*** Opening Data to examine ***
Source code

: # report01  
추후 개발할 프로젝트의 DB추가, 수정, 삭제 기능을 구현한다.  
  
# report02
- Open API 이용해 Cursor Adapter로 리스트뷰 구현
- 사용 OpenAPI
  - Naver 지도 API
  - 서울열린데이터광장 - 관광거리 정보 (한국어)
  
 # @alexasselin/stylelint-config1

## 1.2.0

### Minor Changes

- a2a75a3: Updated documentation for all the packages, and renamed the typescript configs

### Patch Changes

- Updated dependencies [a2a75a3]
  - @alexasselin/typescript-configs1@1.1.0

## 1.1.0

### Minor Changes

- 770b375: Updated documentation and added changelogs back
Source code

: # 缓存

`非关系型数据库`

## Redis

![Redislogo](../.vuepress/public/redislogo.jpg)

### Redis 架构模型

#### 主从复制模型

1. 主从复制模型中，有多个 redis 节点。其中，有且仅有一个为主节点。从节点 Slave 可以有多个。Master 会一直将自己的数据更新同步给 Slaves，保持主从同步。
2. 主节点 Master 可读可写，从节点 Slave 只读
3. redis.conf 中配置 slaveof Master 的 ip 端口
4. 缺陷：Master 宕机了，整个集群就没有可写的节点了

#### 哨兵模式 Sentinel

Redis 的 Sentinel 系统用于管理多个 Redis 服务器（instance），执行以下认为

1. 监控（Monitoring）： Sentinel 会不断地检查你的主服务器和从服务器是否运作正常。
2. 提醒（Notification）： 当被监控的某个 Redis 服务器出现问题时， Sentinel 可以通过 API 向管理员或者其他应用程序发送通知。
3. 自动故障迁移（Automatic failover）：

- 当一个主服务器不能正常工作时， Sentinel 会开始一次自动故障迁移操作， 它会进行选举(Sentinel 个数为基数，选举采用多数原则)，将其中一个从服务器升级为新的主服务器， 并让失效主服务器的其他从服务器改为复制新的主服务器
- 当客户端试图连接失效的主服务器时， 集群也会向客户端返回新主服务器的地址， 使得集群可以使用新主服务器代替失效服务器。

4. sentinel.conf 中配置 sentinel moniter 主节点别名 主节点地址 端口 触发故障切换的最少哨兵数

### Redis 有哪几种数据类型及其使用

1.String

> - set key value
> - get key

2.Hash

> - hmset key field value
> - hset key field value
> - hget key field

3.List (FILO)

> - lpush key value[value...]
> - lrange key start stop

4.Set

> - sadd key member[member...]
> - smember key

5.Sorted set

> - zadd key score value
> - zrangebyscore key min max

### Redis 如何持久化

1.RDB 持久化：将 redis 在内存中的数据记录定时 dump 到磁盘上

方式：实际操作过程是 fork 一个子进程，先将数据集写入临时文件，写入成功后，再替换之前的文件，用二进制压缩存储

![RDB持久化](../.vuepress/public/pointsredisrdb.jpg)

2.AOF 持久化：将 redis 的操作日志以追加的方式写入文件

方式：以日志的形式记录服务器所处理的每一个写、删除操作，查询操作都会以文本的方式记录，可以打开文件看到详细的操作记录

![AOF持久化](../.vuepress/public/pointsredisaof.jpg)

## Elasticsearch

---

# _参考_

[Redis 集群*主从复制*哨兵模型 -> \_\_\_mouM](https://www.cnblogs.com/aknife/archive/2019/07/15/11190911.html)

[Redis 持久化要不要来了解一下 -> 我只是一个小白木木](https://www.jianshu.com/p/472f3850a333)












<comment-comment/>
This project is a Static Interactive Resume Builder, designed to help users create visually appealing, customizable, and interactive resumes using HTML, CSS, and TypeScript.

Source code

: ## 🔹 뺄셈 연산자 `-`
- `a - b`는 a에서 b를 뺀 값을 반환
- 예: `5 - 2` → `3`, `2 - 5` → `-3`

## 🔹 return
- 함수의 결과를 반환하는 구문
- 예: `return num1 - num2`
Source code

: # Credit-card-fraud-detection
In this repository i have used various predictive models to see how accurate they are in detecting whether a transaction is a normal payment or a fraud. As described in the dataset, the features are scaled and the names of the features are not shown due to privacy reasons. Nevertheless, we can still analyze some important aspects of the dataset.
*** Closing Data to examine ***
What this task involves: Restate the entries above word for word.

Result of the task:
Source code

: # report01  
추후 개발할 프로젝트의 DB추가, 수정, 삭제 기능을 구현한다.  
  
# report02
- Open API 이용해 Cursor Adapter로 리스트뷰 구현
- 사용 OpenAPI
  - Naver 지도 API
  - 서울열린데이터광장 - 관광거리 정보 (한국어)
  
 # @alexasselin/stylelint-config1

## 1.2.0

### Minor Changes

- a2a75a3: Updated documentation for all the packages, and renamed the typescript configs

### Patch Changes

- Updated dependencies [a2a75a3]
  - @alexasselin/typescript-configs1@1.1.0

## 1.1.0

### Minor Changes

- 770b375: Updated documentation and added changelogs back
Source code

: # 缓存

`非关系型数据库`

## Redis

![Redislogo](../.vuepress/public/redislogo.jpg)

### Redis 架构模型

#### 主从复制模型

1. 主从复制模型中，有多个 redis 节点。其中，有且仅有一个为主节点。从节点 Slave 可以有多个。Master 会一直将自己的数据更新同步给 Slaves，保持主从同步。
2. 主节点 Master 可读可写，从节点 Slave 只读
3. redis.conf 中配置 slaveof Master 的 ip 端口
4. 缺陷：Master 宕机了，整个集群就没有可写的节点了

#### 哨兵模式 Sentinel

Redis 的 Sentinel 系统用于管理多个 Redis 服务器（instance），执行以下认为

1. 监控（Monitoring）： Sentinel 会不断地检查你的主服务器和从服务器是否运作正常。
2. 提醒（Notification）： 当被监控的某个 Redis 服务器出现问题时， Sentinel 可以通过 API 向管理员或者其他应用程序发送通知。
3. 自动故障迁移（Automatic failover）：

- 当一个主服务器不能正常工作时， Sentinel 会开始一次自动故障迁移操作， 它会进行选举(Sentinel 个数为基数，选举采用多数原则)，将其中一个从服务器升级为新的主服务器， 并让失效主服务器的其他从服务器改为复制新的主服务器
- 当客户端试图连接失效的主服务器时， 集群也会向客户端返回新主服务器的地址， 使得集群可以使用新主服务器代替失效服务器。

4. sentinel.conf 中配置 sentinel moniter 主节点别名 主节点地址 端口 触发故障切换的最少哨兵数

### Redis 有哪几种数据类型及其使用

1.String

> - set key value
> - get key

2.Hash

> - hmset key field value
> - hset key field value
> - hget key field

3.List (FILO)

> - lpush key value[value...]
> - lrange key start stop

4.Set

> - sadd key member[member...]
> - smember key

5.Sorted set

> - zadd key score value
> - zrangebyscore key min max

### Redis 如何持久化

1.RDB 持久化：将 redis 在内存中的数据记录定时 dump 到磁盘上

方式：实际操作过程是 fork 一个子进程，先将数据集写入临时文件，写入成功后，再替换之前的文件，用二进制压缩存储

![RDB持久化](../.vuepress/public/pointsredisrdb.jpg)

2.AOF 持久化：将 redis 的操作日志以追加的方式写入文件

方式：以日志的形式记录服务器所处理的每一个写、删除操作，查询操作都会以文本的方式记录，可以打开文件看到详细的操作记录

![AOF持久化](../.vuepress/public/pointsredisaof.jpg)

## Elasticsearch

---

# _参考_

[Redis 集群*主从复制*哨兵模型 -> \_\_\_mouM](https://www.cnblogs.com/aknife/archive/2019/07/15/11190911.html)

[Redis 持久化要不要来了解一下 -> 我只是一个小白木木](https://www.jianshu.com/p/472f3850a333)












<comment-comment/>
This project is a Static Interactive Resume Builder, designed to help users create visually appealing, customizable, and interactive resumes using HTML, CSS, and TypeScript.

Source code

: ## 🔹 뺄셈 연산자 `-`
- `a - b`는 a에서 b를 뺀 값을 반환
- 예: `5 - 2` → `3`, `2 - 5` → `-3`

## 🔹 return
- 함수의 결과를 반환하는 구문
- 예: `return num1 - num2`
Source code

: # Credit-card-fraud-detection
In this repository i have used various predictive models to see how accurate they are in detecting whether a transaction is a normal payment or a fraud. As described in the dataset, the features are scaled and the names of the features are not shown due to privacy reasons. Nevertheless, we can still analyze some important aspects of the dataset.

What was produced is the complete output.